Testing and the False Promise of Educational Improvement

As New York Mayor Michael Bloomberg moves toward near certain reelection, an interesting article appeared in the New York Times last week, looking at his stewardship of the public school system: The numbers look impressive. This year, 82 percent of city students passed statewide tests in math and 69 percent in English, up from 42 and 38 percent, respectively, in 2002. Staten Island and Queens have seen dramatic rises in comparison to other New York counties, and even the lowly Bronx is improving. And the racial gap has declined when measured by the number of students passing.

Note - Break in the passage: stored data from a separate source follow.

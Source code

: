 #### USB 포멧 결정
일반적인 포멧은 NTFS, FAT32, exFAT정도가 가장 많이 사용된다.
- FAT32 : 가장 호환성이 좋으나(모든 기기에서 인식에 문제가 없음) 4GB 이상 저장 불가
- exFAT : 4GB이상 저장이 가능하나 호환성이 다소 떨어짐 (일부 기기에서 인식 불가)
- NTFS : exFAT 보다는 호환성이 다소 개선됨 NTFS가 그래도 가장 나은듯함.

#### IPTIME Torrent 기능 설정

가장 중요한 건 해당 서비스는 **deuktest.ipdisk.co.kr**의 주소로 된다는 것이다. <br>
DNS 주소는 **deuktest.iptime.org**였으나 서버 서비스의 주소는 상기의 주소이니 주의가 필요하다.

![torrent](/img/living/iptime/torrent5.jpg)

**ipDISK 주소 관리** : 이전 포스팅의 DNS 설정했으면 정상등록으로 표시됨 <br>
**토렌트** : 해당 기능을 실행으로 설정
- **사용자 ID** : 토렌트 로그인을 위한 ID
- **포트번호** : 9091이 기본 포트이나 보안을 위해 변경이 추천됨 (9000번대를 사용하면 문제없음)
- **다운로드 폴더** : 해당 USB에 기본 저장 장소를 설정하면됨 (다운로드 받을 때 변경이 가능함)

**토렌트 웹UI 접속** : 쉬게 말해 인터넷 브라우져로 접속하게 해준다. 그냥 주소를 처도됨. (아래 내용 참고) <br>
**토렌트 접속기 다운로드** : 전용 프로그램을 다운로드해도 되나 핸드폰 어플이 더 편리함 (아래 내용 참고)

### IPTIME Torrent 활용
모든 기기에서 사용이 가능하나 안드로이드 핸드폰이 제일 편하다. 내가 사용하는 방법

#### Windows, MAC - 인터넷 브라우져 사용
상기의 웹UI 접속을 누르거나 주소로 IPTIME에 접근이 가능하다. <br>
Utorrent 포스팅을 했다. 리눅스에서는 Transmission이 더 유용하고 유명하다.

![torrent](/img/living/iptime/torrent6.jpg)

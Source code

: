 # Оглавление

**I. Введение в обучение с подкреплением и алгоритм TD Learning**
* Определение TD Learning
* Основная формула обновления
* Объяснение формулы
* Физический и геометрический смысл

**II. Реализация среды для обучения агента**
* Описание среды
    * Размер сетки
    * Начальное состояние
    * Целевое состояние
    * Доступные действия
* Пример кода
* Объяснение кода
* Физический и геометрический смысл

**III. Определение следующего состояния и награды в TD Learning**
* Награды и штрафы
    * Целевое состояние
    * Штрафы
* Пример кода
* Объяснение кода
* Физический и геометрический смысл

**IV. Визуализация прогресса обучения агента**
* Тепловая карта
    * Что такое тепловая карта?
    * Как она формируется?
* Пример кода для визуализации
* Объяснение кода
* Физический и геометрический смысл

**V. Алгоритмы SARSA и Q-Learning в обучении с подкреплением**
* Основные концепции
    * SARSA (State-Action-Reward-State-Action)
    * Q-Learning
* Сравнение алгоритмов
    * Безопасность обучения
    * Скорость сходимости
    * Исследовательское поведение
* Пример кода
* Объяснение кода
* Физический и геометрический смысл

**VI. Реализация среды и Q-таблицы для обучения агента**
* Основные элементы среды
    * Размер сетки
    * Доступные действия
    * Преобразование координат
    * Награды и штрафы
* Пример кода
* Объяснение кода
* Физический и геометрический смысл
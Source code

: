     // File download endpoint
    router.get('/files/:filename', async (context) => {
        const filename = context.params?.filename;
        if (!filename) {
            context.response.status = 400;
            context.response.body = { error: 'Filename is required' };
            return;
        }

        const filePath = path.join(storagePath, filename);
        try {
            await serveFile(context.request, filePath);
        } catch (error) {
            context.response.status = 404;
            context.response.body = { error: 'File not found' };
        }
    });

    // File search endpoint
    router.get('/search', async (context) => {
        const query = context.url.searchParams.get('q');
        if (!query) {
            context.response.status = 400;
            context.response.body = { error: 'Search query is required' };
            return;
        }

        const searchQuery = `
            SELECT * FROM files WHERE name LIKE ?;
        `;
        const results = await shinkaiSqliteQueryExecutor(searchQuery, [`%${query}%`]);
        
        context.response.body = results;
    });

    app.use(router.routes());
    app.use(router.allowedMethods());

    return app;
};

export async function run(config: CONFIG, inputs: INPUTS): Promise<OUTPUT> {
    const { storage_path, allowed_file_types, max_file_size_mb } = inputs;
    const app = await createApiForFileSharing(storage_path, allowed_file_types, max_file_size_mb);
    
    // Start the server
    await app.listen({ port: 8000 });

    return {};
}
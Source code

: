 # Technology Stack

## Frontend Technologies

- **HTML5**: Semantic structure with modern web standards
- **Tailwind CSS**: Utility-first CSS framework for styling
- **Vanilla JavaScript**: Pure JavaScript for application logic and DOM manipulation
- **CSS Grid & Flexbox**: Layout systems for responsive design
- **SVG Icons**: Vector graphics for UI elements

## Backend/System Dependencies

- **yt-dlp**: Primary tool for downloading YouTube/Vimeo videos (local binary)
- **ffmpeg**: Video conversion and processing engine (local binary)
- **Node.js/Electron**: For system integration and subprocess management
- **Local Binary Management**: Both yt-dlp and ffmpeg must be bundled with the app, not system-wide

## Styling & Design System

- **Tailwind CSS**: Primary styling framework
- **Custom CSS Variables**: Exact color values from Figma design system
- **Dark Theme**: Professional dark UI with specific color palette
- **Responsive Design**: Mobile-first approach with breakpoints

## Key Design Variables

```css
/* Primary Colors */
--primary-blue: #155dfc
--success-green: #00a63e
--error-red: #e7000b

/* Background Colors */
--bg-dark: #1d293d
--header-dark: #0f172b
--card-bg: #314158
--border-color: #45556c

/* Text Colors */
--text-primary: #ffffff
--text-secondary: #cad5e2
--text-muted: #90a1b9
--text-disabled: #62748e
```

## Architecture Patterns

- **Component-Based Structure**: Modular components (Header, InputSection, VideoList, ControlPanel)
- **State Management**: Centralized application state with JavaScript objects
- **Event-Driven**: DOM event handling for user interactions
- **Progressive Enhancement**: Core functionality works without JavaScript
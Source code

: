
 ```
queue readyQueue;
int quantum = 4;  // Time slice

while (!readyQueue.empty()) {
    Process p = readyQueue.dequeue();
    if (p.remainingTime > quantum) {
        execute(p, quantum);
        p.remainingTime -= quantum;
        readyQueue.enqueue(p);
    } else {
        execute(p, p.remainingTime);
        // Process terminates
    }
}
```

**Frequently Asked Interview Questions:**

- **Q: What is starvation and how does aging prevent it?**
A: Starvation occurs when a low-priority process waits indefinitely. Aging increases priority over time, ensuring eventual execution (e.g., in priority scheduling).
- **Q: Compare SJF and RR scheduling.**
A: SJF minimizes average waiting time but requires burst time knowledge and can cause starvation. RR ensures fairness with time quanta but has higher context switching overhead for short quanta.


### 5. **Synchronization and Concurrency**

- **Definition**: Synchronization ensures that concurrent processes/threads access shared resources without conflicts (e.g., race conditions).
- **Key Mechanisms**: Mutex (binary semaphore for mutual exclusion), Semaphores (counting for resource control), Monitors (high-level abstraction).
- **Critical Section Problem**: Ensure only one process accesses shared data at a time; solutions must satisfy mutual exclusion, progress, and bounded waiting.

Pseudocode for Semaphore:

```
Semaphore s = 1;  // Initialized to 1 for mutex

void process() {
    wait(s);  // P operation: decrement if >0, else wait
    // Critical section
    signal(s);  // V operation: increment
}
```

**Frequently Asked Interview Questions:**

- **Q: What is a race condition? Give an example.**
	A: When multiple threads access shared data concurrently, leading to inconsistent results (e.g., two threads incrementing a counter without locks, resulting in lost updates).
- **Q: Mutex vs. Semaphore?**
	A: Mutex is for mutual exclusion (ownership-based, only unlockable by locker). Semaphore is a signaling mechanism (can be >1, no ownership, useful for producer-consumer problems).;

Yet the numbers are deceiving when one delves deeper. For one thing, it appears that the increase in passing rates relates more to making the tests easier rather than any real improvement in student performance. For another, the actual racial gap in scores has not changed much. This was made clear when looking at the 2007 National Assessment of Educational Progress, which showed that eighth graders showed little improvement in reading or math. So what’s the story? As with many neoliberal reforms, testing justifies a shift to a curriculum based on testing, narrowed away from a broader, more holistic approach. Yet the tests don’t really measure student performance or what they’re learning in a real sense. The push to hold schools accountable leads state leaders to simply cook the books and make sure they are showing improvement – even if it means little. The improvements then legitimates the very system the tests themselves are undermining.

So what is lost in the process? Art and music have fallen by the wayside. Culturally-relevant, engaging curriculum is sidelined (and in New York City, Bloomberg has instituted using the same textbooks and curriculum throughout the entire system). Progressive approaches to pedagogy are eliminated, as the lowest performing students are simply taught to take and pass the tests, by any means possible. Gone is civics education or broadening the mind. And in a period when obesity and Type II diabetes are on the rise, physical education is seriously curtailed. In the end, the neoliberal push for accountability ensures that all that is taught are basic skills and “core competencies,” leaving little room to address student’s social, emotional, physical and intellectual growth. Little time is left to bring joy and passion into the educational process. And even less is allotted to ensure that youth develop real critical thinking skills that can serve themselves and society in making the world a better place.

The push toward accountability and statistical success has essentially undermined the original goals of public schooling – to create an educated, informed public that can actively participate in society and democracy and to serve as the great equalizer that will make America a true meritocracy. In the process, NYC becomes a perfect exemplar of the old adage by Benjamin Disrael that there are lies, damn lies and statistics.